◆ What the task requires
Filter this data down to the lines that hold "Nested", and copy them.

[[ Source records, beginning ]]

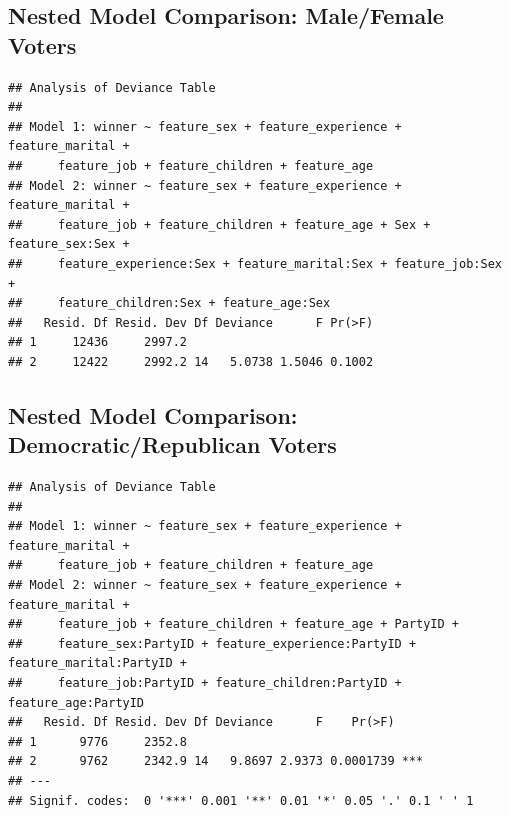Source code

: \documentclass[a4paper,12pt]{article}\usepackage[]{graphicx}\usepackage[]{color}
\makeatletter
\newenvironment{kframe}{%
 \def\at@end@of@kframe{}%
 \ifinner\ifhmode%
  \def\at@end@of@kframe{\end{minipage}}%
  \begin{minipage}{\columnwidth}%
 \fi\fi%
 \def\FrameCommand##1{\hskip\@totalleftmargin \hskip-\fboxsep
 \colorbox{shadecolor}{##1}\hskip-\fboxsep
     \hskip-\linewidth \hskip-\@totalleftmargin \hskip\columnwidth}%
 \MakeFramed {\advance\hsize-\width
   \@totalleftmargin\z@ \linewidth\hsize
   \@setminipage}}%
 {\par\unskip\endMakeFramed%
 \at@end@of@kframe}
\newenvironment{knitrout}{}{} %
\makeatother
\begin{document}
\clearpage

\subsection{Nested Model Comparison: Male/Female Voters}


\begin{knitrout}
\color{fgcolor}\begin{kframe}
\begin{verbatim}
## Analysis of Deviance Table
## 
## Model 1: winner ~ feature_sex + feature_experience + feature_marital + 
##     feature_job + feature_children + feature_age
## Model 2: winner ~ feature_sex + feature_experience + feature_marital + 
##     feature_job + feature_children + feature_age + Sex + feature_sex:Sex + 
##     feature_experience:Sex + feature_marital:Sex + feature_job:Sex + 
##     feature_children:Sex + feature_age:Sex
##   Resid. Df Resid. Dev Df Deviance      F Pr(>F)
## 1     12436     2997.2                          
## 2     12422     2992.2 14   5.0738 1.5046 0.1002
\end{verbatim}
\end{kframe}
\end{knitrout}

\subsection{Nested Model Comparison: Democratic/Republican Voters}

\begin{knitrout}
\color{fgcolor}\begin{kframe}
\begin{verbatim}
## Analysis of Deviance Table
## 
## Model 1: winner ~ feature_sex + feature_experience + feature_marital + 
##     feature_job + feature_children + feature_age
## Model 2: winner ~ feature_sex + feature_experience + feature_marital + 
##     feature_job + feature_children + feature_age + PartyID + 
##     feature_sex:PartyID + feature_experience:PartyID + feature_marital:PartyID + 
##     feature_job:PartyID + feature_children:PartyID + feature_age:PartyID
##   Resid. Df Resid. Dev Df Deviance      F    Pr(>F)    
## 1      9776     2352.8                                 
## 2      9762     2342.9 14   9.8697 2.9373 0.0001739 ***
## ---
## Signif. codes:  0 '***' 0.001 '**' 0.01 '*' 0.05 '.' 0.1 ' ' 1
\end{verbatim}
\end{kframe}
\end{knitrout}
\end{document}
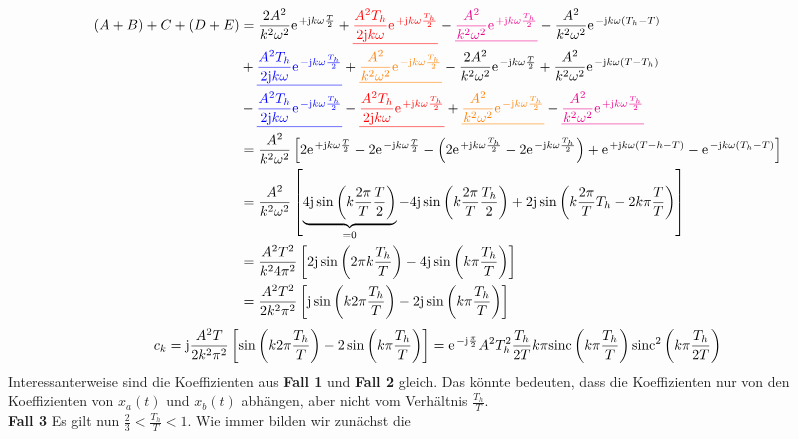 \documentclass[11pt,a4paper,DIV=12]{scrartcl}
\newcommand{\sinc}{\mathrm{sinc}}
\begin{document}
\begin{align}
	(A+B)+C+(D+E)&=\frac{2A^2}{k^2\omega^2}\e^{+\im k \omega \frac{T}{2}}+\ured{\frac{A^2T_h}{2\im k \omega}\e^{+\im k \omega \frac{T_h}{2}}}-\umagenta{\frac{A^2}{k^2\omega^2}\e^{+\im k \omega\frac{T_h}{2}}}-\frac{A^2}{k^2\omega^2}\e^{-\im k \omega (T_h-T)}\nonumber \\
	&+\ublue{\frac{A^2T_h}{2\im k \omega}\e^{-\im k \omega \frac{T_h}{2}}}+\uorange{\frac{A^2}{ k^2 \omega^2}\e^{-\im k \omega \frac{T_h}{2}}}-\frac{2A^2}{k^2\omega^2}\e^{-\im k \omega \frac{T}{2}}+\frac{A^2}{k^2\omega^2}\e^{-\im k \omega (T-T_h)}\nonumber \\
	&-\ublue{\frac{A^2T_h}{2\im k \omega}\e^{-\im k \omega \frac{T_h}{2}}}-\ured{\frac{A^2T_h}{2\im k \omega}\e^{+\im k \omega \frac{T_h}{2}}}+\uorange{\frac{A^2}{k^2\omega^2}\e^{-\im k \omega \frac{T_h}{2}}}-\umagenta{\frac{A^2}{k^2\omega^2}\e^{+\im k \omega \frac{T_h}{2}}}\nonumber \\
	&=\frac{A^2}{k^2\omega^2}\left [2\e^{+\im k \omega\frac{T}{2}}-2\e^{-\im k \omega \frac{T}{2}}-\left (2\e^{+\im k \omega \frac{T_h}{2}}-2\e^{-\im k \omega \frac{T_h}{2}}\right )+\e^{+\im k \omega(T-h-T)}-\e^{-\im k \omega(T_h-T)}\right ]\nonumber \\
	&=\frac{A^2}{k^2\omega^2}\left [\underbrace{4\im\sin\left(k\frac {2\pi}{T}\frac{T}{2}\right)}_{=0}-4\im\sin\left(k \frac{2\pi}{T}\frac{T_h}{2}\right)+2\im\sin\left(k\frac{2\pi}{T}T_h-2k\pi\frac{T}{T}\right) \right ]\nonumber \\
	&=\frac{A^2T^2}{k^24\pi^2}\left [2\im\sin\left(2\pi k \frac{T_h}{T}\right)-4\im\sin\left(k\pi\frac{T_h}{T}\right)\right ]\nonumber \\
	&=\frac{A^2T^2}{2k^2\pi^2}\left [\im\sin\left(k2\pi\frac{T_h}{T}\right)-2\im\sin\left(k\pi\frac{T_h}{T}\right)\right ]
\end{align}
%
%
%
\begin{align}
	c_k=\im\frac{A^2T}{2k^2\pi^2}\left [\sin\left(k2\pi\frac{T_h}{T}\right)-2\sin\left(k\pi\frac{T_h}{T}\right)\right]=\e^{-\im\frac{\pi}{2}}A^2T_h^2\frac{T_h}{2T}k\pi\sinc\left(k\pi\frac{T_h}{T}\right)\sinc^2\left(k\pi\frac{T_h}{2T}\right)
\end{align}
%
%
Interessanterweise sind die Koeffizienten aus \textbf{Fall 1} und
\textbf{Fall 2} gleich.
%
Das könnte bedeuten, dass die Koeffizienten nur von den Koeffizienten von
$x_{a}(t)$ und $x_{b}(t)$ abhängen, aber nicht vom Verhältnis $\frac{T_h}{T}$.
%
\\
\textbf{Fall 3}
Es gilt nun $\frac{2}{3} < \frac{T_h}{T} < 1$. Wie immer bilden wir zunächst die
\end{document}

[[ Source records, end ]]
[[ Source records, beginning ]]

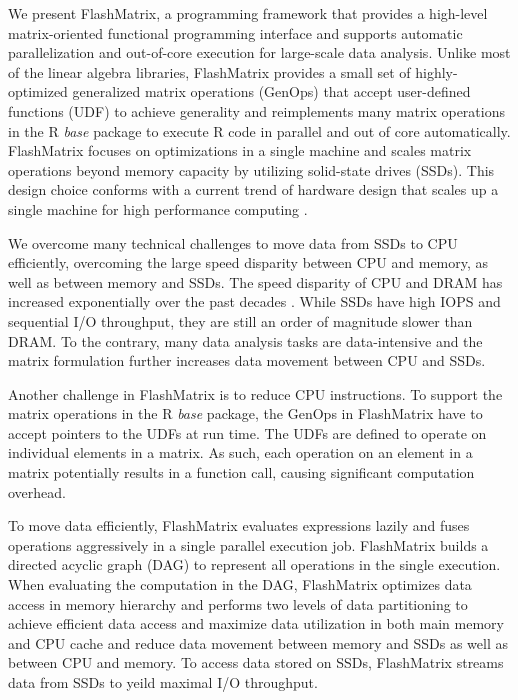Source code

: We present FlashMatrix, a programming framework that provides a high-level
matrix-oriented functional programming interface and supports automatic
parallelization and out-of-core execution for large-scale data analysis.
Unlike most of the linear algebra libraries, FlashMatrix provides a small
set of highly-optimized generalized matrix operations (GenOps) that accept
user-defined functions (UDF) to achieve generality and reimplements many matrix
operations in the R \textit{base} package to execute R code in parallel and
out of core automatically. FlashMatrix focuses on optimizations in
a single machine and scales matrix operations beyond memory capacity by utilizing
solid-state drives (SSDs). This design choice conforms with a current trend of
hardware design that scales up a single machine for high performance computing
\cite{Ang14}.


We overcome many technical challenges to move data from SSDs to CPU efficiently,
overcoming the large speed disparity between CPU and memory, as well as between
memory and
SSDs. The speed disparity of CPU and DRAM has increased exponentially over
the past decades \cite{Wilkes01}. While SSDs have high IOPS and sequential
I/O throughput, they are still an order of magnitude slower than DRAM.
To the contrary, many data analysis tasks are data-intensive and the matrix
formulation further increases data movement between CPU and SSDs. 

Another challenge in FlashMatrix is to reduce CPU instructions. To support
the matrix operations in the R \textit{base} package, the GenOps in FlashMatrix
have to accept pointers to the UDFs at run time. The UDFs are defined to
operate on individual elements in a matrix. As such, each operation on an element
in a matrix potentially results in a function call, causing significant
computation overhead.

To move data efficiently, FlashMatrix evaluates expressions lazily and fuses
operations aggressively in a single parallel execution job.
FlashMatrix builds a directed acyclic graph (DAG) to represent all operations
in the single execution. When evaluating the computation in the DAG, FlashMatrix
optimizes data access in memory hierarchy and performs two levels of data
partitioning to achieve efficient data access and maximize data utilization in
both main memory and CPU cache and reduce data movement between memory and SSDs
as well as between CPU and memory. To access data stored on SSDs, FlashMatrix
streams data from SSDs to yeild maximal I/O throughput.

[[ Source records, end ]]

◆ Your solution
\subsection{Nested Model Comparison: Male/Female Voters}
\subsection{Nested Model Comparison: Democratic/Republican Voters}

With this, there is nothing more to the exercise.